Hashim Akui Kelemahan MBG, Minta Desa Ikut Kawal Kualitas Makanan
Utusan Khusus Presiden Bidang Energi dan Lingkungan, Hashim Djojohadikusumo, menilai bahwa kelemahan dalam pelaksanaan program Makan Bergizi Gratis (MBG) merupakan sesuatu yang wajar terjadi. Dia menekankan pentingnya pengawasan yang lebih ketat agar program strategis ini dapat berjalan secara optimal. Pernyataan ini disampaikan Hashim dalam sambutannya pada acara Jaga Desa Award 2026 di Jakarta, Minggu (19/4/2026) malam.
Kritik Masyarakat dan Respons Positif
Hashim juga mengakui bahwa program MBG mendapat banyak kritik dari masyarakat. Namun, dia menilai kritik tersebut sebagai aspirasi tulus yang perlu ditanggapi dengan positif. Menurutnya, program MBG adalah langkah strategis untuk meningkatkan kualitas sumber daya manusia, khususnya dalam mengatasi masalah stunting yang telah lama menjadi perhatian.
"Kita lihat memang ada kelemahan-kelemahan, misalnya keracunan, ada timbulnya belatung-belatung, dan sebagainya. Tetapi saya kira ini suatu hal yang cukup wajar karena program MBG ini program pertama yang dilaksanakan, yang meliputi begitu banyak penerima manfaat," kata Hashim.
Dorongan untuk Pengawalan Lebih Intensif
Hashim berharap agar pengurus Asosiasi Badan Permusyawaratan Desa Nasional (Abpednas) dapat membantu mengawal pelaksanaan MBG di tingkat desa. Dia menilai pengawalan program ini sangat krusial untuk mencegah penyelewengan dan memastikan kualitas makanan tetap terjaga. Selain itu, Hashim menyoroti pemanfaatan aplikasi Jaksa Garda Desa (Jaga Desa) yang digagas oleh Kejaksaan Agung.
"Saya dengar sudah ada aplikasi yang bisa segera dipakai. Anggota Abpednas di setiap desa bisa memotret dan menjaga mutu makanan. Ini akan sangat membantu pemerintah dalam mengawal MBG," jelas Hashim.

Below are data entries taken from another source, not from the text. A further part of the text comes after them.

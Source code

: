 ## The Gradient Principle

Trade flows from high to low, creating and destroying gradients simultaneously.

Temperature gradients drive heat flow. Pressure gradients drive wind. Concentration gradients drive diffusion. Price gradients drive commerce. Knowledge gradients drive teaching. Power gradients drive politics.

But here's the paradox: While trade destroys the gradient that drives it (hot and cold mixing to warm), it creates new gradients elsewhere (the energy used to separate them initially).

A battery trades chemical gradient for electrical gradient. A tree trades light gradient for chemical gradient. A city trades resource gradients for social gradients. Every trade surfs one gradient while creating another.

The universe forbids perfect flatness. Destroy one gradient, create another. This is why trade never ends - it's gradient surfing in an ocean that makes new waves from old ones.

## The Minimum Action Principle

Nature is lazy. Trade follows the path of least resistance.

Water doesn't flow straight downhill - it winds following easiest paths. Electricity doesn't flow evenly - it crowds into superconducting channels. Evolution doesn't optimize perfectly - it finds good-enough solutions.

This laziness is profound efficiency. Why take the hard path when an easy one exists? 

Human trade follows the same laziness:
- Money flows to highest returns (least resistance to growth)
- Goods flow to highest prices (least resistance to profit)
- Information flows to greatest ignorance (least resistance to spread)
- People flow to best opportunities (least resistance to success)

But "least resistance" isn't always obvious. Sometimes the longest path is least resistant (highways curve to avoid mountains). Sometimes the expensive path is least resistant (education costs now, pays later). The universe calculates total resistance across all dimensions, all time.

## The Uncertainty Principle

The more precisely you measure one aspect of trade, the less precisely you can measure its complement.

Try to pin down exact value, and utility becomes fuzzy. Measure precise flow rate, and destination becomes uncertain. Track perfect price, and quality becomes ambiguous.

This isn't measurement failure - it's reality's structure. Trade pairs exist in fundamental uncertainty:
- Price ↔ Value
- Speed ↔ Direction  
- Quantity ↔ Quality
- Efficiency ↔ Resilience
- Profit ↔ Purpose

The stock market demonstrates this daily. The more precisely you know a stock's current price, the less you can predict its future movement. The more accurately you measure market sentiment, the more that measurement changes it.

Aplikasi ini diharapkan dapat memfasilitasi pemantauan langsung oleh pengurus desa terhadap kualitas makanan yang didistribusikan.
Komitmen Pengawasan dari Badan Gizi Nasional
Sementara itu, Kepala Badan Gizi Nasional (BGN), Dadan Hindayana, menegaskan komitmen pihaknya untuk melakukan pengawasan menyeluruh terhadap program MBG. Pengawasan ini tidak hanya mencakup aspek penggunaan anggaran, tetapi juga kualitas menu yang disajikan.
"Tentu saja ini menjadi pengawasan menyeluruh, tidak hanya pemanfaatan dananya, tetapi juga kualitas menu," kata Dadan usai acara. Pernyataan ini menggarisbawahi upaya serius dari pemerintah untuk memastikan program MBG berjalan efektif dan aman bagi penerima manfaat.
Latar Belakang dan Tujuan Strategis MBG
Hashim mengingatkan kembali kekhawatiran Presiden Prabowo Subianto sejak tahun 2006 terkait tingginya angka stunting di Indonesia. "Saya ingat, menurut Kementerian Kesehatan, waktu itu 30 persen anak-anak Indonesia menderita stunting. Sewaktu itu, Pak Prabowo bilang ke saya, ‘Kalau ini tidak bisa ditanggulangi, kita bisa bayangkan 20 tahun kemudian’," ujarnya, seperti dilansir Antara. Program MBG dirancang sebagai respons terhadap masalah ini, dengan tujuan jangka panjang untuk meningkatkan kualitas generasi muda Indonesia.
Dengan melibatkan desa dan memanfaatkan teknologi, diharapkan program MBG dapat dioptimalkan untuk mencapai tujuan strategisnya dalam memerangi stunting dan meningkatkan gizi masyarakat.